Data extracted from a collection:
*** Block opens ***

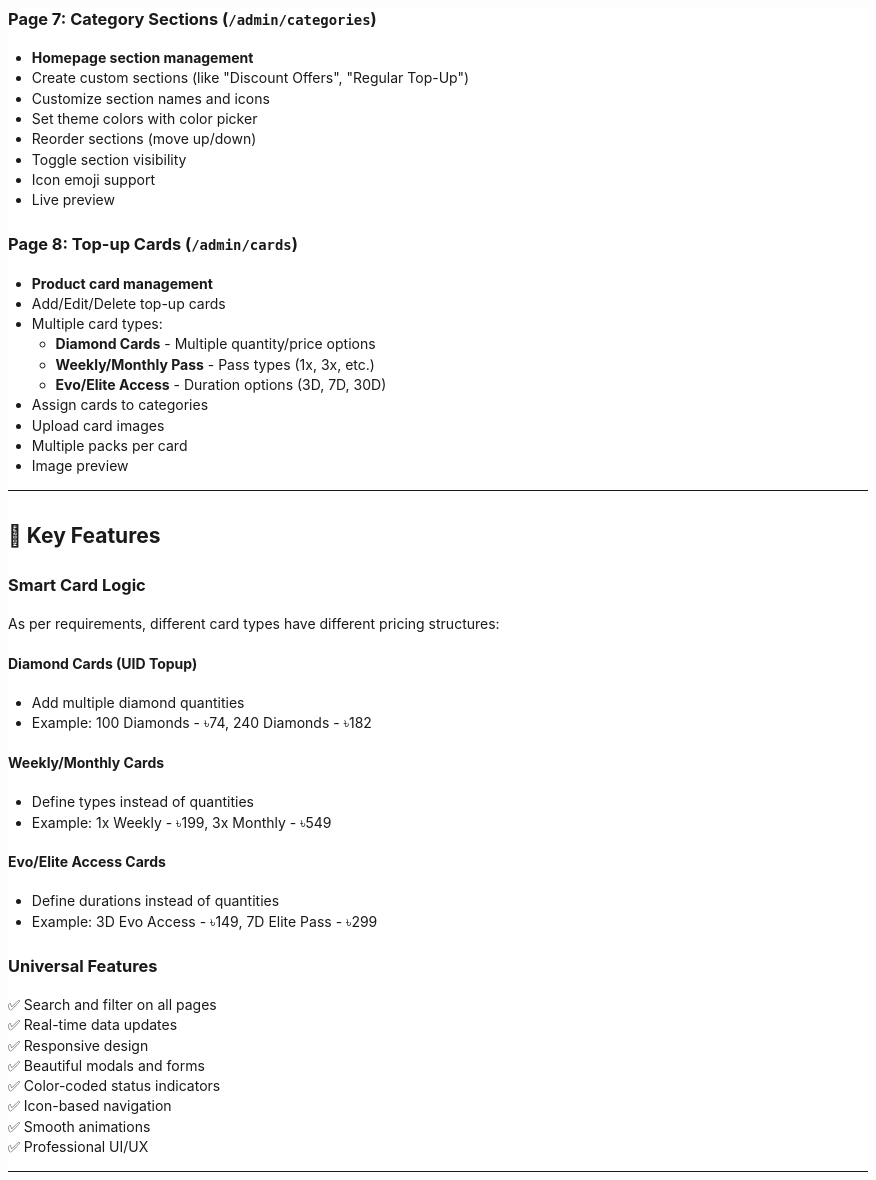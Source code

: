 ### Page 7: Category Sections (`/admin/categories`)
- **Homepage section management**
- Create custom sections (like "Discount Offers", "Regular Top-Up")
- Customize section names and icons
- Set theme colors with color picker
- Reorder sections (move up/down)
- Toggle section visibility
- Icon emoji support
- Live preview

### Page 8: Top-up Cards (`/admin/cards`)
- **Product card management**
- Add/Edit/Delete top-up cards
- Multiple card types:
  - **Diamond Cards** - Multiple quantity/price options
  - **Weekly/Monthly Pass** - Pass types (1x, 3x, etc.)
  - **Evo/Elite Access** - Duration options (3D, 7D, 30D)
- Assign cards to categories
- Upload card images
- Multiple packs per card
- Image preview

---

## 🚀 Key Features

### Smart Card Logic
As per requirements, different card types have different pricing structures:

#### Diamond Cards (UID Topup)
- Add multiple diamond quantities
- Example: 100 Diamonds - ৳74, 240 Diamonds - ৳182

#### Weekly/Monthly Cards
- Define types instead of quantities
- Example: 1x Weekly - ৳199, 3x Monthly - ৳549

#### Evo/Elite Access Cards
- Define durations instead of quantities
- Example: 3D Evo Access - ৳149, 7D Elite Pass - ৳299

### Universal Features
✅ Search and filter on all pages  
✅ Real-time data updates  
✅ Responsive design  
✅ Beautiful modals and forms  
✅ Color-coded status indicators  
✅ Icon-based navigation  
✅ Smooth animations  
✅ Professional UI/UX  

---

*** Block closes ***

YOUR TASK: Copy out, in full, each line above that has the word "types" in it.

RESULT FOR THIS TASK:
- Multiple card types:
  - **Weekly/Monthly Pass** - Pass types (1x, 3x, etc.)
As per requirements, different card types have different pricing structures:
- Define types instead of quantities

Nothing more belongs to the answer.